Items from a data source

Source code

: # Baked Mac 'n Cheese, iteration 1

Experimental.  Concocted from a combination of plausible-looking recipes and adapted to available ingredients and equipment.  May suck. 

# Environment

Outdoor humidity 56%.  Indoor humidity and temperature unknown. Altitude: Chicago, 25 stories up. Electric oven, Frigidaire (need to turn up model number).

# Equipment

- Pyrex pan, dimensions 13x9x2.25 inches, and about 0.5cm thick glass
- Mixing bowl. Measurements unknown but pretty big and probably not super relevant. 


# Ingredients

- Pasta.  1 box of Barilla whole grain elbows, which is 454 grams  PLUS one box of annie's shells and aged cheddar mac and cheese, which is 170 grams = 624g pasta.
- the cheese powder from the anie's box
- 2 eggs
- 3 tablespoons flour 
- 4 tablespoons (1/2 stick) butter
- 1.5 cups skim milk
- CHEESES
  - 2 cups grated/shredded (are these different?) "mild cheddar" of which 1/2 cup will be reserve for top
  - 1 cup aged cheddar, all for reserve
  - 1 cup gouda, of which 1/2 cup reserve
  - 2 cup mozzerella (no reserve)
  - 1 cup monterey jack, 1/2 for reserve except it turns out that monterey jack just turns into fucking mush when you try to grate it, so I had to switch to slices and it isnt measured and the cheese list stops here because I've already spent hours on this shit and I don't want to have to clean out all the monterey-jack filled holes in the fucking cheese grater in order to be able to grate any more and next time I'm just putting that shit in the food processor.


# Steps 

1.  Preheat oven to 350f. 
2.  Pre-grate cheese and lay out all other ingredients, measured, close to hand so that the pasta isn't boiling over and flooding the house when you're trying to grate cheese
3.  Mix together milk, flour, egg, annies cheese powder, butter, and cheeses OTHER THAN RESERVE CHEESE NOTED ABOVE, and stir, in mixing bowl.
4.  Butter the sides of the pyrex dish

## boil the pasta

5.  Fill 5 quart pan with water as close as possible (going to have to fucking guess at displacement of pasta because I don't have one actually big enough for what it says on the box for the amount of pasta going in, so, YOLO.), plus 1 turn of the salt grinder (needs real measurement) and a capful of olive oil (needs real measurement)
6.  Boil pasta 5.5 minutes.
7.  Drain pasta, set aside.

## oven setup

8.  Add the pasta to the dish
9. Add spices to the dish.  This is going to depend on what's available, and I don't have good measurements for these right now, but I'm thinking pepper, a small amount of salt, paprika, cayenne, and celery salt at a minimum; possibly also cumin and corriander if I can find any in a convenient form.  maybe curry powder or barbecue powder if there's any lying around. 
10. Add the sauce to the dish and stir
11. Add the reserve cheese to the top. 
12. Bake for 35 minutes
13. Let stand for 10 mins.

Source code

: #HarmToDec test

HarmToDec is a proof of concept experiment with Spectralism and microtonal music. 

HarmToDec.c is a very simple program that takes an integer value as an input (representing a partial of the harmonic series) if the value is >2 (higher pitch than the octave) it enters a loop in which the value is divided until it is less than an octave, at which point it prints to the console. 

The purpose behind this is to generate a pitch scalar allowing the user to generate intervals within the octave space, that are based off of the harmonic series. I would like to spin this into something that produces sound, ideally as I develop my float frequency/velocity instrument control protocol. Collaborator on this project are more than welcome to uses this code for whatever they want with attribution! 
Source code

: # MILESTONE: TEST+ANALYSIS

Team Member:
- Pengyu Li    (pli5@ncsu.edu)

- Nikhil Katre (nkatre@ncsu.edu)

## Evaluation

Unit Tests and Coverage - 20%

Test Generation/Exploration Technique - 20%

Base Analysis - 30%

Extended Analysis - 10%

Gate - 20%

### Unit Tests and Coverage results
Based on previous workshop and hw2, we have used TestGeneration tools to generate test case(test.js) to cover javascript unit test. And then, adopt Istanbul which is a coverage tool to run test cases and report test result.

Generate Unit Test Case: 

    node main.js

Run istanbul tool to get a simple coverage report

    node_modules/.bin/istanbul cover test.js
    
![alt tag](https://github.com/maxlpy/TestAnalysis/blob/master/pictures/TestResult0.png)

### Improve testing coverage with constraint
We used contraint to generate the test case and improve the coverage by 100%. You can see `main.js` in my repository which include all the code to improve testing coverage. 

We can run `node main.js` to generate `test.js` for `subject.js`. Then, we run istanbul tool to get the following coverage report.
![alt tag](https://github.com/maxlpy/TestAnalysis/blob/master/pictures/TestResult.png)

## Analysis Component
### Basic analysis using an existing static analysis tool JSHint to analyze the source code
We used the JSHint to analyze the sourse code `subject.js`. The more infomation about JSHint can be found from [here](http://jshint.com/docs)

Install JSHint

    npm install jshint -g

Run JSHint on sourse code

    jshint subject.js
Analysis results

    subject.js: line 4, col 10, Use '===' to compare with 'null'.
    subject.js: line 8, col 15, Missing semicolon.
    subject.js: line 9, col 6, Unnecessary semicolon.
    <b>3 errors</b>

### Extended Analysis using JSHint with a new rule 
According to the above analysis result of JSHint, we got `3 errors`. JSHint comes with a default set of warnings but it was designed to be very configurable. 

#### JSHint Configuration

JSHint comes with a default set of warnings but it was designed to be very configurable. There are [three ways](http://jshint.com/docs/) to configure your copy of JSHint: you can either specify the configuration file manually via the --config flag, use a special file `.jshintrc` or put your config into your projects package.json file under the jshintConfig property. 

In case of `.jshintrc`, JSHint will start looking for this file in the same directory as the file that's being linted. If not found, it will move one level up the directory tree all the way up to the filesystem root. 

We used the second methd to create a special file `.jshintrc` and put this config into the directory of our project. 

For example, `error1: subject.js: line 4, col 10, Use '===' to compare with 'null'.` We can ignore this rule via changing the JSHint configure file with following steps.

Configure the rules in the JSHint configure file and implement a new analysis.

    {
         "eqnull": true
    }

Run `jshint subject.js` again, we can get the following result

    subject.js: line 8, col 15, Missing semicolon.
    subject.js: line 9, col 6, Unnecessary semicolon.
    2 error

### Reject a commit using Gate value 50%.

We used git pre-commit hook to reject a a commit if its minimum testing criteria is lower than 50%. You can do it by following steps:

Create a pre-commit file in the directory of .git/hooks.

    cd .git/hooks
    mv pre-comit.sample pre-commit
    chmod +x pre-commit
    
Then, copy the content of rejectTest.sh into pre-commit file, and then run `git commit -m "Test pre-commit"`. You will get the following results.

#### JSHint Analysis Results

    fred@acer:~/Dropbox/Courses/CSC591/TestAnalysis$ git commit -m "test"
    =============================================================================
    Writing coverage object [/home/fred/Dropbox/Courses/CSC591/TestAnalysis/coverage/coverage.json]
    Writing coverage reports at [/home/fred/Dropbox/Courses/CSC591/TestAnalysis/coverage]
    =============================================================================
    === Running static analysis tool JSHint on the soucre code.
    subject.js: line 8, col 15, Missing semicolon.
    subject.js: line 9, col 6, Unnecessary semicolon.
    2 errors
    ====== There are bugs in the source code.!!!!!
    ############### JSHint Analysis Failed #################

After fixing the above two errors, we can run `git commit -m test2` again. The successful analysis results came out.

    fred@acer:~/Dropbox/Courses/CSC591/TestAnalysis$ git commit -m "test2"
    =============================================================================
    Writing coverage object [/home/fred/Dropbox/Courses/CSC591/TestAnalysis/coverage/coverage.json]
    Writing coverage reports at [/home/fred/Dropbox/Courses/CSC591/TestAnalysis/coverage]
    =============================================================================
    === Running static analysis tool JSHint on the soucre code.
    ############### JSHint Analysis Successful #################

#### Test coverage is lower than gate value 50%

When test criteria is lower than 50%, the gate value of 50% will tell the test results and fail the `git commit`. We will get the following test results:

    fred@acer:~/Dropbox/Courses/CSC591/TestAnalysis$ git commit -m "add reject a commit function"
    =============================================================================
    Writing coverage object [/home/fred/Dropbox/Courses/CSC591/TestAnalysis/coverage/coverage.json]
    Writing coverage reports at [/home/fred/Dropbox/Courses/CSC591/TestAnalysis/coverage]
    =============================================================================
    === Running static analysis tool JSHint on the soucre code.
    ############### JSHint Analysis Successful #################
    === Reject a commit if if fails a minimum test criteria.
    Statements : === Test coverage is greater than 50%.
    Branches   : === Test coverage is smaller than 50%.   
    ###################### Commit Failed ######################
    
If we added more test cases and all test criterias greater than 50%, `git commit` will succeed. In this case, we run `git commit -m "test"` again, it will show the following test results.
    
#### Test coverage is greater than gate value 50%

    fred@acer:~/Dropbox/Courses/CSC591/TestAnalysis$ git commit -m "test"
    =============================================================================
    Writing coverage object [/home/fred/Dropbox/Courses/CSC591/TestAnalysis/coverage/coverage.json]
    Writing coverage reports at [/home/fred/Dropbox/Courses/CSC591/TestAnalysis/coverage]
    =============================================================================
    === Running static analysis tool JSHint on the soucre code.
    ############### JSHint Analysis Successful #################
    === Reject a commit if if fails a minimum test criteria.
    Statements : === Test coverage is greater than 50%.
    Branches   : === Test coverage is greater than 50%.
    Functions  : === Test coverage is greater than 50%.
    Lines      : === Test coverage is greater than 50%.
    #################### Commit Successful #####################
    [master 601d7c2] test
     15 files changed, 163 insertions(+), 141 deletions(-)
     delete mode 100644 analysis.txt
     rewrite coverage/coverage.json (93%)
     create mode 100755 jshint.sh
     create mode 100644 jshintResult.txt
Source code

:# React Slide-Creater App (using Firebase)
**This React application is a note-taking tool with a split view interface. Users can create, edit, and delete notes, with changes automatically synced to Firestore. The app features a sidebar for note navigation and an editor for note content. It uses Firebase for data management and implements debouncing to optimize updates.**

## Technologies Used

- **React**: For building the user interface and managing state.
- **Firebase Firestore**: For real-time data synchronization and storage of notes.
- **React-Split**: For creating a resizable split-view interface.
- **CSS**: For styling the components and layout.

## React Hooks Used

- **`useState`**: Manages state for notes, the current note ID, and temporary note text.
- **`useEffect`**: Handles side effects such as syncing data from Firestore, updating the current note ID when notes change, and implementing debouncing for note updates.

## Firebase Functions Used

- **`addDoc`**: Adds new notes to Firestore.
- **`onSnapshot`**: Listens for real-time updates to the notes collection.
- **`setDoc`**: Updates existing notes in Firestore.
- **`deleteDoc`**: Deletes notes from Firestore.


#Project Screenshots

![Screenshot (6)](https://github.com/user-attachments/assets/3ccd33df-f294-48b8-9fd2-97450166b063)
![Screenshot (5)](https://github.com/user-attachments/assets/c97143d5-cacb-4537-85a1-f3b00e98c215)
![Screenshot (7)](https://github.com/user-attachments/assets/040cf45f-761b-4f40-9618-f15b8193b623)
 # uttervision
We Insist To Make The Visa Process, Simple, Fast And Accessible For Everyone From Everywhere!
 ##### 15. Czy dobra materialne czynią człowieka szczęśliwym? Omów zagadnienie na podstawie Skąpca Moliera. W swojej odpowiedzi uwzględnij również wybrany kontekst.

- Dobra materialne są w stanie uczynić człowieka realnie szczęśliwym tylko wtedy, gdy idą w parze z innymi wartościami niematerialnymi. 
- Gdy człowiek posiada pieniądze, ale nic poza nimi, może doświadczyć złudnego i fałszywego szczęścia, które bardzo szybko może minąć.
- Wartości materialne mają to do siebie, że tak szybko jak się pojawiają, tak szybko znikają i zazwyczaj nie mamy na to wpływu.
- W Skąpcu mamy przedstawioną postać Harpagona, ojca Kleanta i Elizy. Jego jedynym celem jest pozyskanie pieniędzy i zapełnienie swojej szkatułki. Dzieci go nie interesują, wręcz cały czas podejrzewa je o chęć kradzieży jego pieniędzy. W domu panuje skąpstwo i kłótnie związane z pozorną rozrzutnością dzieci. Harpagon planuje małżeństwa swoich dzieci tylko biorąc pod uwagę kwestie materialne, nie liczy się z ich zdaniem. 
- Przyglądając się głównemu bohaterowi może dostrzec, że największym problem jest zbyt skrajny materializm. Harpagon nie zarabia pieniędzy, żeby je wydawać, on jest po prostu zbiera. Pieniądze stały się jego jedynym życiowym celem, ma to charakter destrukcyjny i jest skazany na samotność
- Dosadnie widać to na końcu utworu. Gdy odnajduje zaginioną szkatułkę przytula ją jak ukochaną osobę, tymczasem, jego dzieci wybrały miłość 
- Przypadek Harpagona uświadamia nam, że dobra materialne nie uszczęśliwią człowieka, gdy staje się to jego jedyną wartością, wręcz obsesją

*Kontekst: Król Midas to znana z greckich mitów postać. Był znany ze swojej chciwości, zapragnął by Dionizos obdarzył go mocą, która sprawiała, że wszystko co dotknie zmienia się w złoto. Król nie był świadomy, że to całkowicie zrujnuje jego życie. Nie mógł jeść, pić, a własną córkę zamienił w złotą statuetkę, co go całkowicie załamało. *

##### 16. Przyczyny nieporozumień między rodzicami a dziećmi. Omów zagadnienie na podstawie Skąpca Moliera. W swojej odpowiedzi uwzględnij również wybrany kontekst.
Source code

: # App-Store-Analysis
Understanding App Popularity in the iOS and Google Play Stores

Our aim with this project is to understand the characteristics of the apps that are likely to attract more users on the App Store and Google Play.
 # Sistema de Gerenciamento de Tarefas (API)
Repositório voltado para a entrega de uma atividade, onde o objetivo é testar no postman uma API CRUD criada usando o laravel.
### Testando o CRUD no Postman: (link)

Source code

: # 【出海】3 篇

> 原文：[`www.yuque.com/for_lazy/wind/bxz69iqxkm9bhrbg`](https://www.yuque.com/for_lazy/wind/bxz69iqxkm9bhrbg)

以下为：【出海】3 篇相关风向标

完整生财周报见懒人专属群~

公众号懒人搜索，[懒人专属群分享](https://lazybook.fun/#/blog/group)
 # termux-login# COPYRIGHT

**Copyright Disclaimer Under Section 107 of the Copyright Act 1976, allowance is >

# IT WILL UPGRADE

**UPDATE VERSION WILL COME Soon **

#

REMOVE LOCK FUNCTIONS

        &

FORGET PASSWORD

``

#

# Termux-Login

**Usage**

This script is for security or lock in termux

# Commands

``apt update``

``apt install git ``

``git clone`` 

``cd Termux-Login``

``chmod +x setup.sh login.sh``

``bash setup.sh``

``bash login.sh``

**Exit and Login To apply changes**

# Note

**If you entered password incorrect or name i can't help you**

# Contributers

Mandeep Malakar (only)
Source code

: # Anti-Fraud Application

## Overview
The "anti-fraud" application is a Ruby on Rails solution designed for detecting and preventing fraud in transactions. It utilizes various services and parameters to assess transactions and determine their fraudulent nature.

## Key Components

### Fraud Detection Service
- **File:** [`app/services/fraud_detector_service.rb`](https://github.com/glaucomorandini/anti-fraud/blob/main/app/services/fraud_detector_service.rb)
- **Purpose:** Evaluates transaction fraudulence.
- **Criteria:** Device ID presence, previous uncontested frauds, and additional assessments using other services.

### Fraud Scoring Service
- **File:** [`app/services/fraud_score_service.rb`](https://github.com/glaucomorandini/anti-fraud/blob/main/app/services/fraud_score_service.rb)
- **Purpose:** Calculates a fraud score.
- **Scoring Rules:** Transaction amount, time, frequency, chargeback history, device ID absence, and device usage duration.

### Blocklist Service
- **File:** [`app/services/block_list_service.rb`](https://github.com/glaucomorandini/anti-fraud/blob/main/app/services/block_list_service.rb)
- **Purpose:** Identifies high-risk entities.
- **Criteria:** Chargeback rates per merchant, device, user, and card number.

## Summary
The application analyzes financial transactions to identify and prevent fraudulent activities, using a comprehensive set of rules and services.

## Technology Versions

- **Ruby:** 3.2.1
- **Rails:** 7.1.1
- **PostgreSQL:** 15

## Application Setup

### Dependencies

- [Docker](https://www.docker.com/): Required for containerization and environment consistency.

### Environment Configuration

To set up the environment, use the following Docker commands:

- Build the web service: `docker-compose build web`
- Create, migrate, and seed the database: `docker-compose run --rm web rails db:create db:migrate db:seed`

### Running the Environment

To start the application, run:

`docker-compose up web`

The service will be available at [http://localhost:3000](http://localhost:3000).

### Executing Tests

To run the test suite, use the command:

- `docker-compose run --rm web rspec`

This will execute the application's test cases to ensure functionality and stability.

--- THE TASK ---
All lines above from the line with "## Technology Versions" through the line with "- Build the", both included, are to be set down exactly, with nothing else.

--- RESULT ---
## Technology Versions

- **Ruby:** 3.2.1
- **Rails:** 7.1.1
- **PostgreSQL:** 15

## Application Setup

### Dependencies

- [Docker](https://www.docker.com/): Required for containerization and environment consistency.

### Environment Configuration

To set up the environment, use the following Docker commands:

- Build the web service: `docker-compose build web`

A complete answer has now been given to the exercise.